§ **YOUR ASSIGNMENT**
With pictures left out, write out exactly every line from the start of the data through the one that contains "缺点: 不能解决对象循环引用的场景, 引用计数器加大了开销".

§ **Data extracted from a collection**

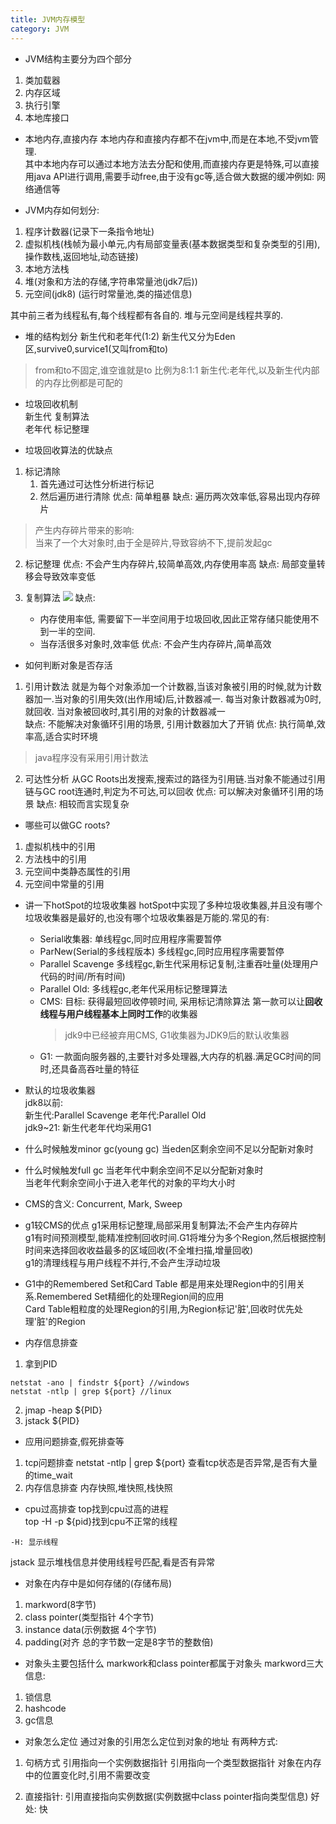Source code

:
 ```yaml
---
title: JVM内存模型
category: JVM
---
```

- JVM结构主要分为四个部分
1. 类加载器
2. 内存区域
3. 执行引擎
4. 本地库接口

- 本地内存,直接内存
本地内存和直接内存都不在jvm中,而是在本地,不受jvm管理.  
其中本地内存可以通过本地方法去分配和使用,而直接内存更是特殊,可以直接用java API进行调用,需要手动free,由于没有gc等,适合做大数据的缓冲例如: 网络通信等

- JVM内存如何划分:
1. 程序计数器(记录下一条指令地址)
2. 虚拟机栈(栈帧为最小单元,内有局部变量表(基本数据类型和复杂类型的引用),操作数栈,返回地址,动态链接)
3. 本地方法栈
4. 堆(对象和方法的存储,字符串常量池(jdk7后))
5. 元空间(jdk8) (运行时常量池,类的描述信息)

其中前三者为线程私有,每个线程都有各自的.  堆与元空间是线程共享的.  

- 堆的结构划分
新生代和老年代(1:2)
新生代又分为Eden区,survive0,survice1(又叫from和to)
> from和to不固定,谁空谁就是to
比例为8:1:1
新生代:老年代,以及新生代内部的内存比例都是可配的

- 垃圾回收机制  
新生代 复制算法  
老年代 标记整理  

- 垃圾回收算法的优缺点
1. 标记清除
    1. 首先通过可达性分析进行标记
    2. 然后遍历进行清除
优点: 简单粗暴
缺点: 遍历两次效率低,容易出现内存碎片
> 产生内存碎片带来的影响:   
当来了一个大对象时,由于全是碎片,导致容纳不下,提前发起gc

2. 标记整理
优点: 不会产生内存碎片,较简单高效,内存使用率高
缺点: 局部变量转移会导致效率变低

3. 复制算法
![](https://s2.51cto.com/oss/202203/21/3413e365954f52e4468691303d6aefce186a7f.png)
缺点: 
   - 内存使用率低, 需要留下一半空间用于垃圾回收,因此正常存储只能使用不到一半的空间.
   - 当存活很多对象时,效率低
优点: 不会产生内存碎片,简单高效

- 如何判断对象是否存活
1. 引用计数法
就是为每个对象添加一个计数器,当该对象被引用的时候,就为计数器加一.当对象的引用失效(出作用域)后,计数器减一. 每当对象计数器减为0时,就回收. 当对象被回收时,其引用的对象的计数器减一  
缺点: 不能解决对象循环引用的场景, 引用计数器加大了开销
优点: 执行简单,效率高,适合实时环境
> java程序没有采用引用计数法
2. 可达性分析
从GC Roots出发搜索,搜索过的路径为引用链.当对象不能通过引用链与GC root连通时,判定为不可达,可以回收
优点: 可以解决对象循环引用的场景
缺点: 相较而言实现复杂

- 哪些可以做GC roots?
1. 虚拟机栈中的引用
2. 方法栈中的引用
3. 元空间中类静态属性的引用
4. 元空间中常量的引用

- 讲一下hotSpot的垃圾收集器
hotSpot中实现了多种垃圾收集器,并且没有哪个垃圾收集器是最好的,也没有哪个垃圾收集器是万能的.常见的有:
   - Serial收集器:
        单线程gc,同时应用程序需要暂停
   - ParNew(Serial的多线程版本)
        多线程gc,同时应用程序需要暂停
   - Parallel Scavenge
        多线程gc,新生代采用标记复制,注重吞吐量(处理用户代码的时间/所有时间)
   - Parallel Old:
        多线程gc,老年代采用标记整理算法
   - CMS:
        目标: 获得最短回收停顿时间,
        采用标记清除算法
        第一款可以让**回收线程与用户线程基本上同时工作**的收集器
        > jdk9中已经被弃用CMS, G1收集器为JDK9后的默认收集器
   - G1: 
        一款面向服务器的,主要针对多处理器,大内存的机器.满足GC时间的同时,还具备高吞吐量的特征


- 默认的垃圾收集器  
jdk8以前:  
新生代:Parallel Scavenge  老年代:Parallel Old  
jdk9~21: 新生代老年代均采用G1

- 什么时候触发minor gc(young gc)
当eden区剩余空间不足以分配新对象时

- 什么时候触发full gc
当老年代中剩余空间不足以分配新对象时  
当老年代剩余空间小于进入老年代的对象的平均大小时  

- CMS的含义:
Concurrent, Mark, Sweep

- g1较CMS的优点
g1采用标记整理,局部采用复制算法;不会产生内存碎片   
g1有时间预测模型,能精准控制回收时间.G1将堆分为多个Region,然后根据控制时间来选择回收收益最多的区域回收(不全堆扫描,增量回收)  
g1的清理线程与用户线程不并行,不会产生浮动垃圾  

- G1中的Remembered Set和Card Table
都是用来处理Region中的引用关系.Remembered Set精细化的处理Region间的应用  
Card Table粗粒度的处理Region的引用,为Region标记'脏',回收时优先处理'脏'的Region   


- 内存信息排查
1. 拿到PID
```
netstat -ano | findstr ${port} //windows
netstat -ntlp | grep ${port} //linux
```
2. jmap -heap ${PID}
3. jstack ${PID}

- 应用问题排查,假死排查等
1. tcp问题排查
netstat -ntlp | grep ${port}
查看tcp状态是否异常,是否有大量的time_wait
2. 内存信息排查
内存快照,堆快照,栈快照

- cpu过高排查
top找到cpu过高的进程   
top -H -p ${pid}找到cpu不正常的线程  
```
-H: 显示线程
```
jstack 显示堆栈信息并使用线程号匹配,看是否有异常

- 对象在内存中是如何存储的(存储布局)
1. markword(8字节)
2. class pointer(类型指针 4个字节)
3. instance data(示例数据 4个字节)
4. padding(对齐 总的字节数一定是8字节的整数倍)

- 对象头主要包括什么
markwork和class pointer都属于对象头
markword三大信息:
1. 锁信息
2. hashcode
3. gc信息

- 对象怎么定位
通过对象的引用怎么定位到对象的地址
有两种方式:
1. 句柄方式
引用指向一个实例数据指针
引用指向一个类型数据指针
对象在内存中的位置变化时,引用不需要改变

2. 直接指针:
引用直接指向实例数据(实例数据中class pointer指向类型信息)
好处: 快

§ **RESULT OF THIS EXERCISE**
Source code

:
 ```yaml
---
title: JVM内存模型
category: JVM
---
```

- JVM结构主要分为四个部分
1. 类加载器
2. 内存区域
3. 执行引擎
4. 本地库接口

- 本地内存,直接内存
本地内存和直接内存都不在jvm中,而是在本地,不受jvm管理.  
其中本地内存可以通过本地方法去分配和使用,而直接内存更是特殊,可以直接用java API进行调用,需要手动free,由于没有gc等,适合做大数据的缓冲例如: 网络通信等

- JVM内存如何划分:
1. 程序计数器(记录下一条指令地址)
2. 虚拟机栈(栈帧为最小单元,内有局部变量表(基本数据类型和复杂类型的引用),操作数栈,返回地址,动态链接)
3. 本地方法栈
4. 堆(对象和方法的存储,字符串常量池(jdk7后))
5. 元空间(jdk8) (运行时常量池,类的描述信息)

其中前三者为线程私有,每个线程都有各自的.  堆与元空间是线程共享的.  

- 堆的结构划分
新生代和老年代(1:2)
新生代又分为Eden区,survive0,survice1(又叫from和to)
> from和to不固定,谁空谁就是to
比例为8:1:1
新生代:老年代,以及新生代内部的内存比例都是可配的

- 垃圾回收机制  
新生代 复制算法  
老年代 标记整理  

- 垃圾回收算法的优缺点
1. 标记清除
    1. 首先通过可达性分析进行标记
    2. 然后遍历进行清除
优点: 简单粗暴
缺点: 遍历两次效率低,容易出现内存碎片
> 产生内存碎片带来的影响:   
当来了一个大对象时,由于全是碎片,导致容纳不下,提前发起gc

2. 标记整理
优点: 不会产生内存碎片,较简单高效,内存使用率高
缺点: 局部变量转移会导致效率变低

3. 复制算法
![](https://s2.51cto.com/oss/202203/21/3413e365954f52e4468691303d6aefce186a7f.png)
缺点: 
   - 内存使用率低, 需要留下一半空间用于垃圾回收,因此正常存储只能使用不到一半的空间.
   - 当存活很多对象时,效率低
优点: 不会产生内存碎片,简单高效

- 如何判断对象是否存活
1. 引用计数法
就是为每个对象添加一个计数器,当该对象被引用的时候,就为计数器加一.当对象的引用失效(出作用域)后,计数器减一. 每当对象计数器减为0时,就回收. 当对象被回收时,其引用的对象的计数器减一  
缺点: 不能解决对象循环引用的场景, 引用计数器加大了开销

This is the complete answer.